(Beginning of Data for review)

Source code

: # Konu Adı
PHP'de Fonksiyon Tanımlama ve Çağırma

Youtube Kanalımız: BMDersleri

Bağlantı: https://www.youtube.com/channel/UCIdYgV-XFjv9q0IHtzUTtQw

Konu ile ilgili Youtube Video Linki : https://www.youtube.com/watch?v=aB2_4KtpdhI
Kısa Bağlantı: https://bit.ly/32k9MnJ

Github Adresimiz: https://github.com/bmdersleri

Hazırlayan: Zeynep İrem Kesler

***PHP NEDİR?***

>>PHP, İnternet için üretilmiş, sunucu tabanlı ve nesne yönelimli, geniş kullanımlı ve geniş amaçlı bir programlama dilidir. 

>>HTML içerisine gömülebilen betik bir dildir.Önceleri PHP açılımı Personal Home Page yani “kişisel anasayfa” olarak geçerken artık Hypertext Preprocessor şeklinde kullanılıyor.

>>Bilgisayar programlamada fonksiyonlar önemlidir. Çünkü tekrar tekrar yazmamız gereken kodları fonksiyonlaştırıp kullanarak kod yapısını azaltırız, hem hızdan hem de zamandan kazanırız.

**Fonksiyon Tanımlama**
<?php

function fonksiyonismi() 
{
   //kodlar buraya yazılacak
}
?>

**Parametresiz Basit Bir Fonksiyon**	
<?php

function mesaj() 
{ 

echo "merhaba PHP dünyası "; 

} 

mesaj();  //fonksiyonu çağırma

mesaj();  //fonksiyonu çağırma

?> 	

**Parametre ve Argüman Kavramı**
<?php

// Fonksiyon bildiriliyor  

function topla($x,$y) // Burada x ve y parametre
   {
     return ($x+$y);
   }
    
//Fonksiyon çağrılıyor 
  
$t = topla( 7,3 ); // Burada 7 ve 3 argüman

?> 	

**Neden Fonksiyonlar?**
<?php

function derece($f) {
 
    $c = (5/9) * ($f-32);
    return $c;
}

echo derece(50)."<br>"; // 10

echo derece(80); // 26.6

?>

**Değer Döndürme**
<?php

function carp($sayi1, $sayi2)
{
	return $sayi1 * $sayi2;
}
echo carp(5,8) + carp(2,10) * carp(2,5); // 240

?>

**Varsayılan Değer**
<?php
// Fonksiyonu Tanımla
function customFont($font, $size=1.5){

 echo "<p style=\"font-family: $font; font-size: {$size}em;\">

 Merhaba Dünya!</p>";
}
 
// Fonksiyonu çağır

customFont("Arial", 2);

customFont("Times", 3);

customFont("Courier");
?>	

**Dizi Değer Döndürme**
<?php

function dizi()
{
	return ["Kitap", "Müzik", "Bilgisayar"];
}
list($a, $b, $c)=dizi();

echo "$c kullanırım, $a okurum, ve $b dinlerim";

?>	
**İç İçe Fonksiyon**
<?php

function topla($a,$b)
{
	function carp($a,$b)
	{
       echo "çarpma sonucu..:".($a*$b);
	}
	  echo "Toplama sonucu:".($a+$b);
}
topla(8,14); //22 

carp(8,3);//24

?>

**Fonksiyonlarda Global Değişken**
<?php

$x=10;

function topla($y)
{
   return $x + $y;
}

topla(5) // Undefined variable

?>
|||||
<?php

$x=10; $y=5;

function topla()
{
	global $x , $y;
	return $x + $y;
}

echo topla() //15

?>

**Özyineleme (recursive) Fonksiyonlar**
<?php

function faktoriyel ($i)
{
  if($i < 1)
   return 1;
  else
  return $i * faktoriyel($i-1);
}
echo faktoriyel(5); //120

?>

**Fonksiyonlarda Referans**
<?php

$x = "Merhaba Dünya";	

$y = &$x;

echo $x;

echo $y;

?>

(End of Data for review)

= Your task =
An exact, complete copy of the data is the only acceptable answer.

= Exercise result =
Source code

: # Konu Adı
PHP'de Fonksiyon Tanımlama ve Çağırma

Youtube Kanalımız: BMDersleri

Bağlantı: https://www.youtube.com/channel/UCIdYgV-XFjv9q0IHtzUTtQw

Konu ile ilgili Youtube Video Linki : https://www.youtube.com/watch?v=aB2_4KtpdhI
Kısa Bağlantı: https://bit.ly/32k9MnJ

Github Adresimiz: https://github.com/bmdersleri

Hazırlayan: Zeynep İrem Kesler

***PHP NEDİR?***

>>PHP, İnternet için üretilmiş, sunucu tabanlı ve nesne yönelimli, geniş kullanımlı ve geniş amaçlı bir programlama dilidir. 

>>HTML içerisine gömülebilen betik bir dildir.Önceleri PHP açılımı Personal Home Page yani “kişisel anasayfa” olarak geçerken artık Hypertext Preprocessor şeklinde kullanılıyor.

>>Bilgisayar programlamada fonksiyonlar önemlidir. Çünkü tekrar tekrar yazmamız gereken kodları fonksiyonlaştırıp kullanarak kod yapısını azaltırız, hem hızdan hem de zamandan kazanırız.

**Fonksiyon Tanımlama**
<?php

function fonksiyonismi() 
{
   //kodlar buraya yazılacak
}
?>

**Parametresiz Basit Bir Fonksiyon**	
<?php

function mesaj() 
{ 

echo "merhaba PHP dünyası "; 

} 

mesaj();  //fonksiyonu çağırma

mesaj();  //fonksiyonu çağırma

?> 	

**Parametre ve Argüman Kavramı**
<?php

// Fonksiyon bildiriliyor  

function topla($x,$y) // Burada x ve y parametre
   {
     return ($x+$y);
   }
    
//Fonksiyon çağrılıyor 
  
$t = topla( 7,3 ); // Burada 7 ve 3 argüman

?> 	

**Neden Fonksiyonlar?**
<?php

function derece($f) {
 
    $c = (5/9) * ($f-32);
    return $c;
}

echo derece(50)."<br>"; // 10

echo derece(80); // 26.6

?>

**Değer Döndürme**
<?php

function carp($sayi1, $sayi2)
{
	return $sayi1 * $sayi2;
}
echo carp(5,8) + carp(2,10) * carp(2,5); // 240

?>

**Varsayılan Değer**
<?php
// Fonksiyonu Tanımla
function customFont($font, $size=1.5){

 echo "<p style=\"font-family: $font; font-size: {$size}em;\">

 Merhaba Dünya!</p>";
}
 
// Fonksiyonu çağır

customFont("Arial", 2);

customFont("Times", 3);

customFont("Courier");
?>	

**Dizi Değer Döndürme**
<?php

function dizi()
{
	return ["Kitap", "Müzik", "Bilgisayar"];
}
list($a, $b, $c)=dizi();

echo "$c kullanırım, $a okurum, ve $b dinlerim";

?>	
**İç İçe Fonksiyon**
<?php

function topla($a,$b)
{
	function carp($a,$b)
	{
       echo "çarpma sonucu..:".($a*$b);
	}
	  echo "Toplama sonucu:".($a+$b);
}
topla(8,14); //22 

carp(8,3);//24

?>

**Fonksiyonlarda Global Değişken**
<?php

$x=10;

function topla($y)
{
   return $x + $y;
}

topla(5) // Undefined variable

?>
|||||
<?php

$x=10; $y=5;

function topla()
{
	global $x , $y;
	return $x + $y;
}

echo topla() //15

?>

**Özyineleme (recursive) Fonksiyonlar**
<?php

function faktoriyel ($i)
{
  if($i < 1)
   return 1;
  else
  return $i * faktoriyel($i-1);
}
echo faktoriyel(5); //120

?>

**Fonksiyonlarda Referans**
<?php

$x = "Merhaba Dünya";	

$y = &$x;

echo $x;

echo $y;

?>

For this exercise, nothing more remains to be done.